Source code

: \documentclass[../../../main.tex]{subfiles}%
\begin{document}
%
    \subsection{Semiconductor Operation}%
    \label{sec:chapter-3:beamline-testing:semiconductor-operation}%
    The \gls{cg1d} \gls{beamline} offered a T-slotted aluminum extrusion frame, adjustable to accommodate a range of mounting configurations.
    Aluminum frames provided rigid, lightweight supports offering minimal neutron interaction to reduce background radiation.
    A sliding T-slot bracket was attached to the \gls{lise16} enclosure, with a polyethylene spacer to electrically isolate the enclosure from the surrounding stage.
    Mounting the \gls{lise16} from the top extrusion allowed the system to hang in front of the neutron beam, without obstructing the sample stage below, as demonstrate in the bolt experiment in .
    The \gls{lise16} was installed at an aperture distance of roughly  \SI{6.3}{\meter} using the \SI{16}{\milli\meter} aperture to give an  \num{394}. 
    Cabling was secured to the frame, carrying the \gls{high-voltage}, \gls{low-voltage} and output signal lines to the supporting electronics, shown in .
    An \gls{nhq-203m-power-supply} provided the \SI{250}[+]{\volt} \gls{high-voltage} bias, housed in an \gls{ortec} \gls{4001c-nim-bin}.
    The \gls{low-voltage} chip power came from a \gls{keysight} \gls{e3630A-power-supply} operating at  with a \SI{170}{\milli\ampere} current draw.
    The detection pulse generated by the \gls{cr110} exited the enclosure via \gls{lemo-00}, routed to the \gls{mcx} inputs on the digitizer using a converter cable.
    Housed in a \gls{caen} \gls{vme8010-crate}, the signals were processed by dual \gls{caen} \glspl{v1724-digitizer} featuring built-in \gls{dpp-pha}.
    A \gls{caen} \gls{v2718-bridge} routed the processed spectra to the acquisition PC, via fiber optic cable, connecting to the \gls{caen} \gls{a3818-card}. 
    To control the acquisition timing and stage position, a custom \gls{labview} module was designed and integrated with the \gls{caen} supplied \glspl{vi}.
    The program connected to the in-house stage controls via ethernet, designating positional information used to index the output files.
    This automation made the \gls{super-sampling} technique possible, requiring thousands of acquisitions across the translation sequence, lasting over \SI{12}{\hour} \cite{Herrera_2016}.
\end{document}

#### REQUIREMENT
Your job is to output all of the material exactly.

#### SOLUTION BELOW
Source code

: \documentclass[../../../main.tex]{subfiles}%
\begin{document}
%
    \subsection{Semiconductor Operation}%
    \label{sec:chapter-3:beamline-testing:semiconductor-operation}%
    The \gls{cg1d} \gls{beamline} offered a T-slotted aluminum extrusion frame, adjustable to accommodate a range of mounting configurations.
    Aluminum frames provided rigid, lightweight supports offering minimal neutron interaction to reduce background radiation.
    A sliding T-slot bracket was attached to the \gls{lise16} enclosure, with a polyethylene spacer to electrically isolate the enclosure from the surrounding stage.
    Mounting the \gls{lise16} from the top extrusion allowed the system to hang in front of the neutron beam, without obstructing the sample stage below, as demonstrate in the bolt experiment in .
    The \gls{lise16} was installed at an aperture distance of roughly  \SI{6.3}{\meter} using the \SI{16}{\milli\meter} aperture to give an  \num{394}. 
    Cabling was secured to the frame, carrying the \gls{high-voltage}, \gls{low-voltage} and output signal lines to the supporting electronics, shown in .
    An \gls{nhq-203m-power-supply} provided the \SI{250}[+]{\volt} \gls{high-voltage} bias, housed in an \gls{ortec} \gls{4001c-nim-bin}.
    The \gls{low-voltage} chip power came from a \gls{keysight} \gls{e3630A-power-supply} operating at  with a \SI{170}{\milli\ampere} current draw.
    The detection pulse generated by the \gls{cr110} exited the enclosure via \gls{lemo-00}, routed to the \gls{mcx} inputs on the digitizer using a converter cable.
    Housed in a \gls{caen} \gls{vme8010-crate}, the signals were processed by dual \gls{caen} \glspl{v1724-digitizer} featuring built-in \gls{dpp-pha}.
    A \gls{caen} \gls{v2718-bridge} routed the processed spectra to the acquisition PC, via fiber optic cable, connecting to the \gls{caen} \gls{a3818-card}. 
    To control the acquisition timing and stage position, a custom \gls{labview} module was designed and integrated with the \gls{caen} supplied \glspl{vi}.
    The program connected to the in-house stage controls via ethernet, designating positional information used to index the output files.
    This automation made the \gls{super-sampling} technique possible, requiring thousands of acquisitions across the translation sequence, lasting over \SI{12}{\hour} \cite{Herrera_2016}.
\end{document}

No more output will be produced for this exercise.